▶ **Try it**: Find the line with "2. The process" in the records below. Copy it and every line after it, up to and including the line with "1. Routine calls".

▶ **Data for this exercise**:
◇ ◇ ◇ ◇ ◇
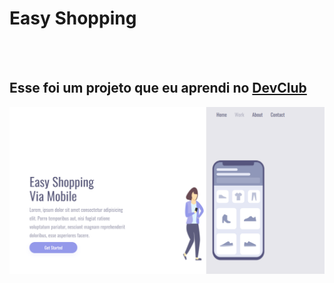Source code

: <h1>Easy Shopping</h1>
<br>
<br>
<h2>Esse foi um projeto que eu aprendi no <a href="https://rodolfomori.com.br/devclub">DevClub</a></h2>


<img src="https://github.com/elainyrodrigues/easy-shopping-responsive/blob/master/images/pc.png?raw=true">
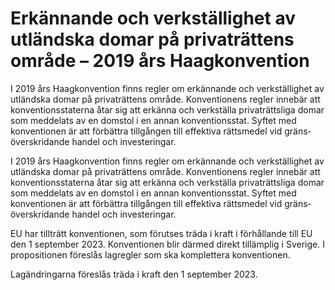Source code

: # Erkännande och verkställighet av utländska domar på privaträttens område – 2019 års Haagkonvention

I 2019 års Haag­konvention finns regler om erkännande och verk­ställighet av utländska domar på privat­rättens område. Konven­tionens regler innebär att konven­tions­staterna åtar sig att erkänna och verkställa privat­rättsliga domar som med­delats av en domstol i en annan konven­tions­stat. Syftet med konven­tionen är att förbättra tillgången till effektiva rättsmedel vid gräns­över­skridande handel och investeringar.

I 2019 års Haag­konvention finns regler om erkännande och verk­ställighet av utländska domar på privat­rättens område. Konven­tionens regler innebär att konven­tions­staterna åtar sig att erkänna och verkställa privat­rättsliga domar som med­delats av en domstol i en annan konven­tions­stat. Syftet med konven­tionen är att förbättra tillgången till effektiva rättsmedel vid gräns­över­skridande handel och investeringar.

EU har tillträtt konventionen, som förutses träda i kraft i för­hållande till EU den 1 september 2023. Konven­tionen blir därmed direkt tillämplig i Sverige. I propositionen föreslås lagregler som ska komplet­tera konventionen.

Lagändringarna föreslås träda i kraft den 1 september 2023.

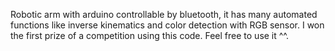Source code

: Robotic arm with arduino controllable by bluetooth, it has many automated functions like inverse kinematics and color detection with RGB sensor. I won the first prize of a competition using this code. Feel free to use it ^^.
◇ ◇ ◇ ◇ ◇
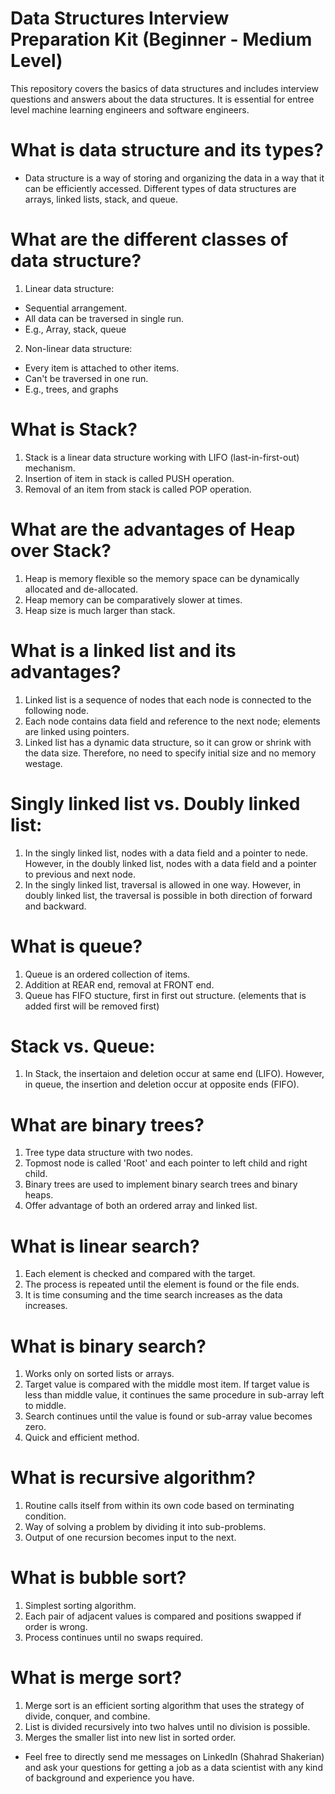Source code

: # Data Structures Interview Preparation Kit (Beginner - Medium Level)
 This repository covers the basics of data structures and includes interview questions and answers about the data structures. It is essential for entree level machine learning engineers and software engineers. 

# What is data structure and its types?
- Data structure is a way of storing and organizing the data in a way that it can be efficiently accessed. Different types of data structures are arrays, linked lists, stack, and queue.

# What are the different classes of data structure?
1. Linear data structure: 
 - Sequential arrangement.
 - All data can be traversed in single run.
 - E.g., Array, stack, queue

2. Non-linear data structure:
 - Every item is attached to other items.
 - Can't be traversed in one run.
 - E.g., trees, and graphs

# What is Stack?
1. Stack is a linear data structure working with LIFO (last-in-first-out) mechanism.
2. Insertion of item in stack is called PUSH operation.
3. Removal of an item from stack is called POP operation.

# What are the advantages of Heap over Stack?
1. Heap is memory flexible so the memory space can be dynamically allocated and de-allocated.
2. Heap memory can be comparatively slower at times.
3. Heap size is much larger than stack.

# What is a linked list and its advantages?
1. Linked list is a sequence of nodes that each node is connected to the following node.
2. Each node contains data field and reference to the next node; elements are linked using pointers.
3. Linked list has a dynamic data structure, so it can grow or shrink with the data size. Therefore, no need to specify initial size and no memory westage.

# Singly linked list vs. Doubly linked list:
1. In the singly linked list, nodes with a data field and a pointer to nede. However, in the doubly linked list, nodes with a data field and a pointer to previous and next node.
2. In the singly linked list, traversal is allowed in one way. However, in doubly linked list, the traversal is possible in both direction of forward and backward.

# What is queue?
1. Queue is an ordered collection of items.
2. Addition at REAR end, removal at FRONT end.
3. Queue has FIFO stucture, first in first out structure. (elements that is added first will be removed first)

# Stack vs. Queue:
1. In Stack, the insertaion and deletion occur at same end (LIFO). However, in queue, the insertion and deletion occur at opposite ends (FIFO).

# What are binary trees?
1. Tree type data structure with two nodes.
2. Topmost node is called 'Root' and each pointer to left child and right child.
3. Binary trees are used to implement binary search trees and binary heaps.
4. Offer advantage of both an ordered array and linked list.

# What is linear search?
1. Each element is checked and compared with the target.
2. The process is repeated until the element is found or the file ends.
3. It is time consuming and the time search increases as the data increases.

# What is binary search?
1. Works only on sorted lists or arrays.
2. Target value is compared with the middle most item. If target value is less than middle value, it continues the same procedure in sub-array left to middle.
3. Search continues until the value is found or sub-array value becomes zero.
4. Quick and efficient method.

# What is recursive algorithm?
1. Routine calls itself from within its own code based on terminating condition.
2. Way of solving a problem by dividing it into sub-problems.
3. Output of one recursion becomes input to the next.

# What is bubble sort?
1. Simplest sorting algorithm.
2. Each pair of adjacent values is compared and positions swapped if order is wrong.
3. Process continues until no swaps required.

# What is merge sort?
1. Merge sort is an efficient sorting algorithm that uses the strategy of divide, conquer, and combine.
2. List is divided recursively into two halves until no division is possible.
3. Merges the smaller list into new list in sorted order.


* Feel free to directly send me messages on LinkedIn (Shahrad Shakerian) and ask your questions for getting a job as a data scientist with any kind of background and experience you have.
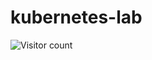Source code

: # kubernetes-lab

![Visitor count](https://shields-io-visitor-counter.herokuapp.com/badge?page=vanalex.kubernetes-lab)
◇ ◇ ◇ ◇ ◇
▶ **Answer for the task**:
2. The process is repeated until the element is found or the file ends.
3. It is time consuming and the time search increases as the data increases.

# What is binary search?
1. Works only on sorted lists or arrays.
2. Target value is compared with the middle most item. If target value is less than middle value, it continues the same procedure in sub-array left to middle.
3. Search continues until the value is found or sub-array value becomes zero.
4. Quick and efficient method.

# What is recursive algorithm?
1. Routine calls itself from within its own code based on terminating condition.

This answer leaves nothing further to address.